CVA is recognised as playing an important role in innovation in humanitarian response, using the potential of digital payments, mobile money and technology to reach affected populations with cash transfers. The digitalisation of aid provides opportunities for new models of assistance as well as new partnerships, with the potential to increase access to financial services during times of crisis.

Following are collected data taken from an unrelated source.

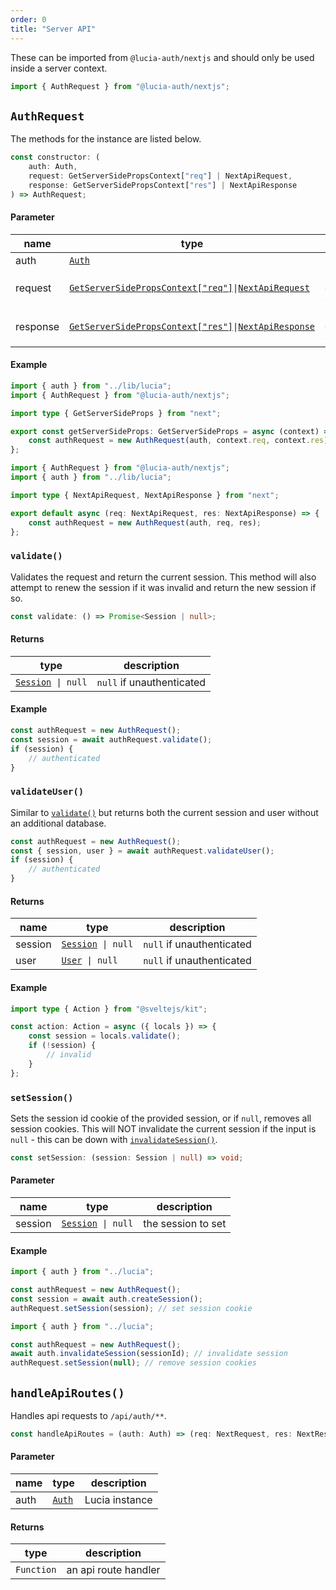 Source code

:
 ```yaml
---
order: 0
title: "Server API"
---
```


These can be imported from `@lucia-auth/nextjs` and should only be used inside a server context.

```ts
import { AuthRequest } from "@lucia-auth/nextjs";
```

## `AuthRequest`

The methods for the instance are listed below.

```ts
const constructor: (
	auth: Auth,
	request: GetServerSidePropsContext["req"] | NextApiRequest,
	response: GetServerSidePropsContext["res"] | NextApiResponse
) => AuthRequest;
```

#### Parameter

| name     | type                                                                                                                                                                                                                   | description                                       |
| -------- | ---------------------------------------------------------------------------------------------------------------------------------------------------------------------------------------------------------------------- | ------------------------------------------------- |
| auth     | [`Auth`](/reference/types/lucia-types#auth)                                                                                                                                                                            | Lucia instance                                    |
| request  | [`GetServerSidePropsContext["req"]`](https://nextjs.org/docs/api-reference/data-fetching/get-server-side-props#context-parameter)`\|`[`NextApiRequest`](https://nextjs.org/docs/basic-features/typescript#api-routes)  | request from `getServerSideProps()` or API route  |
| response | [`GetServerSidePropsContext["res"]`](https://nextjs.org/docs/api-reference/data-fetching/get-server-side-props#context-parameter)`\|`[`NextApiResponse`](https://nextjs.org/docs/basic-features/typescript#api-routes) | response from `getServerSideProps()` or API route |

#### Example

```ts
import { auth } from "../lib/lucia";
import { AuthRequest } from "@lucia-auth/nextjs";

import type { GetServerSideProps } from "next";

export const getServerSideProps: GetServerSideProps = async (context) => {
	const authRequest = new AuthRequest(auth, context.req, context.res);
};
```

```ts
import { AuthRequest } from "@lucia-auth/nextjs";
import { auth } from "../lib/lucia";

import type { NextApiRequest, NextApiResponse } from "next";

export default async (req: NextApiRequest, res: NextApiResponse) => {
	const authRequest = new AuthRequest(auth, req, res);
};
```

### `validate()`

Validates the request and return the current session. This method will also attempt to renew the session if it was invalid and return the new session if so.

```ts
const validate: () => Promise<Session | null>;
```

#### Returns

| type                                                        | description               |
| ----------------------------------------------------------- | ------------------------- |
| [`Session`](/reference/types/lucia-types#session)` \| null` | `null` if unauthenticated |

#### Example

```ts
const authRequest = new AuthRequest();
const session = await authRequest.validate();
if (session) {
	// authenticated
}
```

### `validateUser()`

Similar to [`validate()`](#validate) but returns both the current session and user without an additional database.

```ts
const authRequest = new AuthRequest();
const { session, user } = await authRequest.validateUser();
if (session) {
	// authenticated
}
```

#### Returns

| name    | type                                                        | description               |
| ------- | ----------------------------------------------------------- | ------------------------- |
| session | [`Session`](/reference/types/lucia-types#session)` \| null` | `null` if unauthenticated |
| user    | [`User`](/reference/types/lucia-types#user)` \| null`       | `null` if unauthenticated |

#### Example

```ts
import type { Action } from "@sveltejs/kit";

const action: Action = async ({ locals }) => {
	const session = locals.validate();
	if (!session) {
		// invalid
	}
};
```

### `setSession()`

Sets the session id cookie of the provided session, or if `null`, removes all session cookies. This will NOT invalidate the current session if the input is `null` - this can be down with [`invalidateSession()`](/reference/api/server-api#invalidatesession).

```ts
const setSession: (session: Session | null) => void;
```

#### Parameter

| name    | type                                                        | description        |
| ------- | ----------------------------------------------------------- | ------------------ |
| session | [`Session`](/reference/types/lucia-types#session)` \| null` | the session to set |

#### Example

```ts
import { auth } from "../lucia";

const authRequest = new AuthRequest();
const session = await auth.createSession();
authRequest.setSession(session); // set session cookie
```

```ts
import { auth } from "../lucia";

const authRequest = new AuthRequest();
await auth.invalidateSession(sessionId); // invalidate session
authRequest.setSession(null); // remove session cookies
```

## `handleApiRoutes()`

Handles api requests to `/api/auth/**`.

```ts
const handleApiRoutes = (auth: Auth) => (req: NextRequest, res: NextResponse) => Promise<void>;
```

#### Parameter

| name | type                                        | description    |
| ---- | ------------------------------------------- | -------------- |
| auth | [`Auth`](/reference/types/lucia-types#auth) | Lucia instance |

#### Returns

| type       | description          |
| ---------- | -------------------- |
| `Function` | an api route handler |
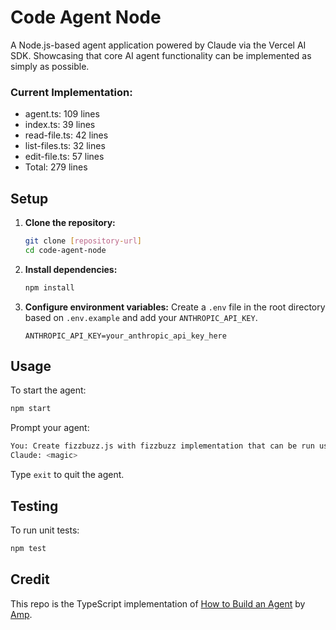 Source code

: # Code Agent Node

A Node.js-based agent application powered by Claude via the Vercel AI SDK. Showcasing that core AI agent functionality can be implemented as simply as possible.

### Current Implementation:
- agent.ts: 109 lines
- index.ts: 39 lines
- read-file.ts: 42 lines
- list-files.ts: 32 lines
- edit-file.ts: 57 lines
- Total: 279 lines

## Setup

1.  **Clone the repository:**
    ```bash
    git clone [repository-url]
    cd code-agent-node
    ```
2.  **Install dependencies:**
    ```bash
    npm install
    ```
3.  **Configure environment variables:**
    Create a `.env` file in the root directory based on `.env.example` and add your `ANTHROPIC_API_KEY`.
    ```
    ANTHROPIC_API_KEY=your_anthropic_api_key_here
    ```

## Usage

To start the agent:

```bash
npm start
```

Prompt your agent:

```bash
You: Create fizzbuzz.js with fizzbuzz implementation that can be run using NodeJS
Claude: <magic>
```

Type `exit` to quit the agent.

## Testing

To run unit tests:

```bash
npm test
```

## Credit

This repo is the TypeScript implementation of [How to Build an Agent](https://ampcode.com/how-to-build-an-agent) by [Amp](https://ampcode.com).

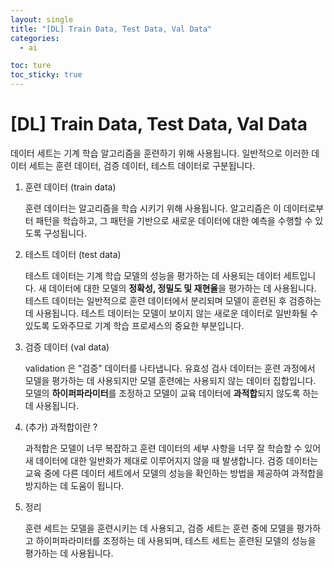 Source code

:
 ```yaml
---
layout: single
title: "[DL] Train Data, Test Data, Val Data"
categories:
  - ai

toc: ture
toc_sticky: true
---
```


<!-- 위는 머릿말임 아래부터 포스트 본문 -->
# [DL] Train Data, Test Data, Val Data

데이터 세트는 기계 학습 알고리즘을 훈련하기 위해 사용됩니다. 일반적으로 이러한 데이터 세트는 훈련 데이터, 검증 데이터, 테스트 데이터로 구분됩니다.

1. 훈련 데이터 (train data)

   훈련 데이터는 알고리즘을 학습 시키기 위해 사용됩니다. 알고리즘은 이 데이터로부터 패턴을 학습하고, 그 패턴을 기반으로 새로운 데이터에 대한 예측을 수행할 수 있도록 구성됩니다.

2. 테스트 데이터 (test data)

   테스트 데이터는 기계 학습 모델의 성능을 평가하는 데 사용되는 데이터 세트입니다. 새 데이터에 대한 모델의 **정확성, 정밀도 및 재현율**을 평가하는 데 사용됩니다. 테스트 데이터는 일반적으로 훈련 데이터에서 분리되며 모델이 훈련된 후 검증하는 데 사용됩니다. 테스트 데이터는 모델이 보이지 않는 새로운 데이터로 일반화될 수 있도록 도와주므로 기계 학습 프로세스의 중요한 부분입니다.

3. 검증 데이터 (val data)

   validation 은 "검증" 데이터를 나타냅니다. 유효성 검사 데이터는 훈련 과정에서 모델을 평가하는 데 사용되지만 모델 훈련에는 사용되지 않는 데이터 집합입니다. 모델의 **하이퍼파라미터**를 조정하고 모델이 교육 데이터에 **과적합**되지 않도록 하는 데 사용됩니다.

4. (추가) 과적합이란 ?

   과적합은 모델이 너무 복잡하고 훈련 데이터의 세부 사항을 너무 잘 학습할 수 있어 새 데이터에 대한 일반화가 제대로 이루어지지 않을 때 발생합니다. 검증 데이터는 교육 중에 다른 데이터 세트에서 모델의 성능을 확인하는 방법을 제공하여 과적합을 방지하는 데 도움이 됩니다.

5. 정리

   훈련 세트는 모델을 훈련시키는 데 사용되고, 검증 세트는 훈련 중에 모델을 평가하고 하이퍼파라미터를 조정하는 데 사용되며, 테스트 세트는 훈련된 모델의 성능을 평가하는 데 사용됩니다.
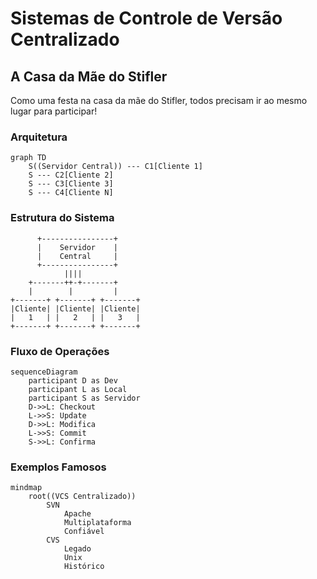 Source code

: # Sistemas de Controle de Versão Centralizado

## A Casa da Mãe do Stifler

Como uma festa na casa da mãe do Stifler, todos precisam ir ao mesmo lugar para participar!

### Arquitetura

```mermaid
graph TD
    S((Servidor Central)) --- C1[Cliente 1]
    S --- C2[Cliente 2]
    S --- C3[Cliente 3]
    S --- C4[Cliente N]
```

### Estrutura do Sistema
```ascii
      +----------------+
      |    Servidor    |
      |    Central     |
      +----------------+
            ||||
    +-------++-+-------+
    |        |         |
+-------+ +-------+ +-------+
|Cliente| |Cliente| |Cliente|
|   1   | |   2   | |   3   |
+-------+ +-------+ +-------+
```

### Fluxo de Operações
```mermaid
sequenceDiagram
    participant D as Dev
    participant L as Local
    participant S as Servidor
    D->>L: Checkout
    L->>S: Update
    D->>L: Modifica
    L->>S: Commit
    S->>L: Confirma
```

### Exemplos Famosos
```mermaid
mindmap
    root((VCS Centralizado))
        SVN
            Apache
            Multiplataforma
            Confiável
        CVS
            Legado
            Unix
            Histórico
```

The International Red Cross and Red Crescent Movement has taken significant steps to increase the use of CVA since the commitments made at The World Humanitarian Summit in 2016, adopting a common Cash Transfer Programming Strategic Framework and a set of global targets, and pursuing a global agenda to be “cash ready”. This involves ongoing efforts to institutionalise and mainstream CVA in systems and programs, strengthen operational capacity for CVA delivery, and build partnerships with governments and other key actors, including the private sector. The 33rd International Conference is an important opportunity to redouble these efforts and pledge our commitment to CVA.
The signatories of this Pledge commit to:
– Create the conditions that enable CVA to be an integral part of humanitarian aid, ensuring CVA becomes a routine consideration in humanitarian response.
– Promote the use of CVA, where feasible and appropriate, in relevant policies and strategies.
– Invest in the development of organisational structures, tools and systems required for CVA, particularly recognising the key role of local and national actors in CVA delivery.
– Build partnerships and strengthen collaboration on CVA across organisations and sectors to harness resources, expertise and experience.
– Strengthen links and, where possible, alignment between humanitarian CVA and government social protection systems and emergency social safety nets.
– Share data, evidence and learning on CVA programmes to assess the costs, benefits, impacts and risks, and help improve the quality of CVA interventions.
– Ensure the collection and management of data for CVA follows principles and guidelines for data protection.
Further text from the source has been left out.